[Collected data]
--- START ---
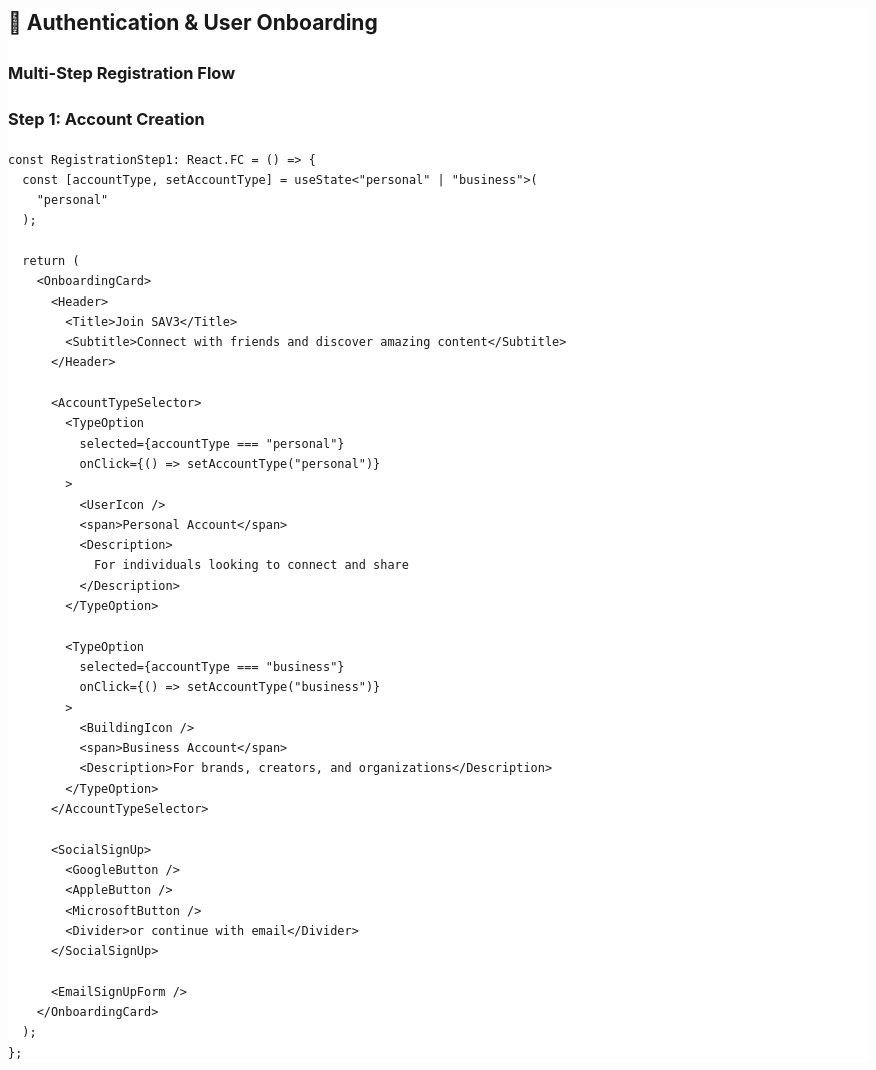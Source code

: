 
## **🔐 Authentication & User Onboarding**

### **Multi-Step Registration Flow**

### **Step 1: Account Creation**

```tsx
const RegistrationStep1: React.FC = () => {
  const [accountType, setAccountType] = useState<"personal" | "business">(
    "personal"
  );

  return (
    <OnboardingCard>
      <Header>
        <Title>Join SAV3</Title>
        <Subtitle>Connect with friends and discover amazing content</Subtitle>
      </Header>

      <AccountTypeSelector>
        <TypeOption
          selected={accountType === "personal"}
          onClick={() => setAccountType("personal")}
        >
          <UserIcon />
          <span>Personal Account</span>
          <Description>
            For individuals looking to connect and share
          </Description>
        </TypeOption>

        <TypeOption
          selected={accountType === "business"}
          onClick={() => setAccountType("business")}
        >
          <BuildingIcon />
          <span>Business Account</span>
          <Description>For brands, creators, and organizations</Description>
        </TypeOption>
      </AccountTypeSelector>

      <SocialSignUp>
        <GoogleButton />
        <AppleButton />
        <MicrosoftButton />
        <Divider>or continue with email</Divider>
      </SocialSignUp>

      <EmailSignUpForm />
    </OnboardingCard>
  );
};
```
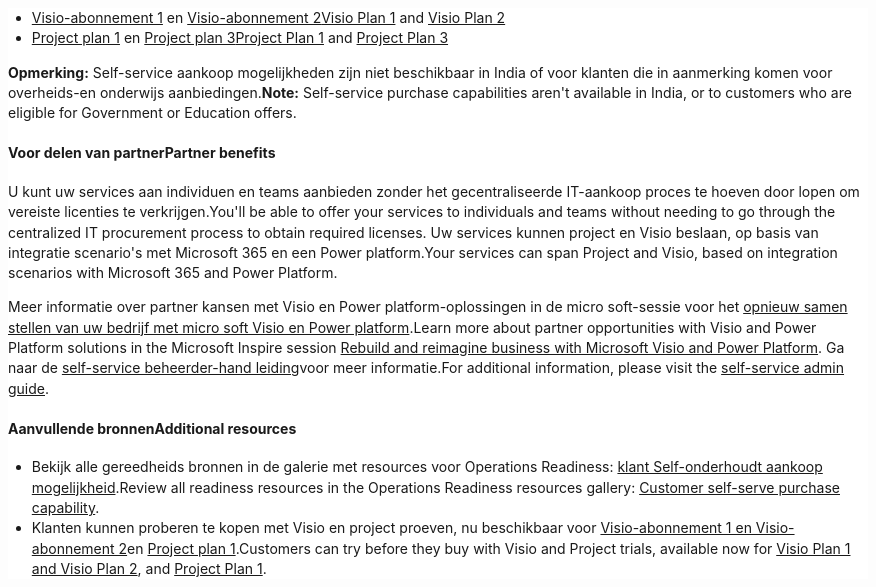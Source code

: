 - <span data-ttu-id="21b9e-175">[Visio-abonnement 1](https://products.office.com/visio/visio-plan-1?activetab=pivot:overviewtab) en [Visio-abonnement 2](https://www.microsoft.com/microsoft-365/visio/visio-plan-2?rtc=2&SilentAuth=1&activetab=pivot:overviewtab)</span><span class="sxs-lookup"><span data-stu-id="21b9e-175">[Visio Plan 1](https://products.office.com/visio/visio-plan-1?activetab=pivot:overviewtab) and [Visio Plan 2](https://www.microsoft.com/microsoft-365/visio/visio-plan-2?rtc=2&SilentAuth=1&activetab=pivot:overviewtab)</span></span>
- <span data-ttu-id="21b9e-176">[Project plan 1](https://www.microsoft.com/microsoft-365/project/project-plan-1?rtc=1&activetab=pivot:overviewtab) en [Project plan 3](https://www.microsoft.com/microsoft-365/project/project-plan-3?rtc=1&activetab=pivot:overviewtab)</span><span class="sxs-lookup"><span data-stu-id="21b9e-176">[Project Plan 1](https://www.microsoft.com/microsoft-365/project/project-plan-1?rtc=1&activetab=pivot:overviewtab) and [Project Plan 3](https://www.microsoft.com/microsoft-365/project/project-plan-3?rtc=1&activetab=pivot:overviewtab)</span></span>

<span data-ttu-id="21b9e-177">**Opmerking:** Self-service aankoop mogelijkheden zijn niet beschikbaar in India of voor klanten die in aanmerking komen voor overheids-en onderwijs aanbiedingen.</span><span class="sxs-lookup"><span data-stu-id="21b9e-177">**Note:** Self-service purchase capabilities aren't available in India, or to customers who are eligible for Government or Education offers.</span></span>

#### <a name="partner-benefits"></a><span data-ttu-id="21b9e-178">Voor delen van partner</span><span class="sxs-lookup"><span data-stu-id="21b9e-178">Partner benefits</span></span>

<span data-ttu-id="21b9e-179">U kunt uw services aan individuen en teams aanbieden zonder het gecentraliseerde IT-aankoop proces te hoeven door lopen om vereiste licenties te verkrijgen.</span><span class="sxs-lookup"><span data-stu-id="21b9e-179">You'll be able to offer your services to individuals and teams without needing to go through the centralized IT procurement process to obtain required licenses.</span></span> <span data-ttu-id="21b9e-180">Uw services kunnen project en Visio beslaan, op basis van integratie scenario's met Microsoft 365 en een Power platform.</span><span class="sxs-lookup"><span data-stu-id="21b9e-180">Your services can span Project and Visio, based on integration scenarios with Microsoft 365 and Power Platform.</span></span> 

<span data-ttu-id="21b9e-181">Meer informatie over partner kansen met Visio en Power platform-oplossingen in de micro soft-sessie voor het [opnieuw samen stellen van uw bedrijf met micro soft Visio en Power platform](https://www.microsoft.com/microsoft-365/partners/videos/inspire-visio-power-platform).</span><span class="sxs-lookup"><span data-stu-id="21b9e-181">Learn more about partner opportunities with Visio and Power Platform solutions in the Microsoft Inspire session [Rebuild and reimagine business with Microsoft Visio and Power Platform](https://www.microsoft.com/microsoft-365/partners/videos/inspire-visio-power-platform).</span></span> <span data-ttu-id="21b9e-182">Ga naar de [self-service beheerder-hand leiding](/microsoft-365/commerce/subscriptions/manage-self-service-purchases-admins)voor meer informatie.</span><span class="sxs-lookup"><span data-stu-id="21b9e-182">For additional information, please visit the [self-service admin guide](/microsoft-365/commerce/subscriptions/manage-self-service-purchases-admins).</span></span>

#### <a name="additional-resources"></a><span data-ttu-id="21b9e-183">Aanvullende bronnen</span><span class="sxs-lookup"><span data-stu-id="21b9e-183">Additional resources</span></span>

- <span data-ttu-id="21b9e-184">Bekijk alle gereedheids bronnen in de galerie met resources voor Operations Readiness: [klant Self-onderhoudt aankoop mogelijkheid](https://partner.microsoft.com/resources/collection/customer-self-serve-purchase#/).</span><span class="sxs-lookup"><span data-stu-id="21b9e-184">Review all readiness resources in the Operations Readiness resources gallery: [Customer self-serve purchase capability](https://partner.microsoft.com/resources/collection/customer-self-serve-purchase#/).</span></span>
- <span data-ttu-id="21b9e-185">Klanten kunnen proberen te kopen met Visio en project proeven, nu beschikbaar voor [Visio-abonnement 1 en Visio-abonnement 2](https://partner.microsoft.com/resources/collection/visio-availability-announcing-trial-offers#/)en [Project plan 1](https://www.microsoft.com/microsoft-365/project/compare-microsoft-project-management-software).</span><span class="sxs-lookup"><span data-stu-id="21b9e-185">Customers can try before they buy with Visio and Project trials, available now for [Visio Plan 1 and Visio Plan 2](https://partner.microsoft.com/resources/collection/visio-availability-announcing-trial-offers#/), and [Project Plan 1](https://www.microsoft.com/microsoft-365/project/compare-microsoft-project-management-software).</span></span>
--- END ---
--- START ---
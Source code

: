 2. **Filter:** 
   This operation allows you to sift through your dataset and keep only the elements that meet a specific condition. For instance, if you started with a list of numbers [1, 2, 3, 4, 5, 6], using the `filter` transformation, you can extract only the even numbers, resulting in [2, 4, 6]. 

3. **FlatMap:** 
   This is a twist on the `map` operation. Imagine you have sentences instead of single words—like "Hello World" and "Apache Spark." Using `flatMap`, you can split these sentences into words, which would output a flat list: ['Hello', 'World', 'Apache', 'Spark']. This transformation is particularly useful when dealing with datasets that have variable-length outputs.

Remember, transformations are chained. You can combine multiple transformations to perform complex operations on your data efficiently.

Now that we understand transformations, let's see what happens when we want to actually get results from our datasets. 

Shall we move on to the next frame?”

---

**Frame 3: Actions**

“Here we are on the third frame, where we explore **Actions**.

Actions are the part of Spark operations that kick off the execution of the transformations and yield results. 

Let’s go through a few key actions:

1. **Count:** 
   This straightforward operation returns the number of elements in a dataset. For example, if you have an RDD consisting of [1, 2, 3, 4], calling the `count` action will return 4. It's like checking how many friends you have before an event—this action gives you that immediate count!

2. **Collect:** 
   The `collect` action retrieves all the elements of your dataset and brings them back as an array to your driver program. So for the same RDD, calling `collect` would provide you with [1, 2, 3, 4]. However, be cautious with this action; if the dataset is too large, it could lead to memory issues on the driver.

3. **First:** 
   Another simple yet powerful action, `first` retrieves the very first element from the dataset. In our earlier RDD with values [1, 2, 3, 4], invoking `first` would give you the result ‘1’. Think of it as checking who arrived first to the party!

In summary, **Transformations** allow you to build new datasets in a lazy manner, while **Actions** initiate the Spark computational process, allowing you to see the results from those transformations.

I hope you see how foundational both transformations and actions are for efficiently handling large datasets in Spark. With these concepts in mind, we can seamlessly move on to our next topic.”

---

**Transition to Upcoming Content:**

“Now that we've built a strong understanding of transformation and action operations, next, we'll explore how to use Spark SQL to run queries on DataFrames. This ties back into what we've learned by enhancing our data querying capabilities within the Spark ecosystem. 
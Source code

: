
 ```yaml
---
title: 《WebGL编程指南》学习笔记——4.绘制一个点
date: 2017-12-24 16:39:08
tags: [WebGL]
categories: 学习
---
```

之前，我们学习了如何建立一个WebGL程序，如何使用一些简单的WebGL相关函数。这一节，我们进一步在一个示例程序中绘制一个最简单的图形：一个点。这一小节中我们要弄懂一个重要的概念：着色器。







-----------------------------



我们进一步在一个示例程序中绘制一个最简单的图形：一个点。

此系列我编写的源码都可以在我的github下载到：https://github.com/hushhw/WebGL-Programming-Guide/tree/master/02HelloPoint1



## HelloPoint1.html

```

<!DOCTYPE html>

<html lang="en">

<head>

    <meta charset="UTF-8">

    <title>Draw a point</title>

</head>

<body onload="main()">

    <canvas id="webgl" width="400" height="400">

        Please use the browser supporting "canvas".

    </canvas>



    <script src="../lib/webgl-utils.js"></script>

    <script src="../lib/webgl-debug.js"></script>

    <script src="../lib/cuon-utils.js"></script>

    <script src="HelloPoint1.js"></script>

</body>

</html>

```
--- END ---
■ **Activity**
Among the lines above, find those carrying the word "AccountTypeSelector" and copy them out.

■ **Your response**
      <AccountTypeSelector>
      </AccountTypeSelector>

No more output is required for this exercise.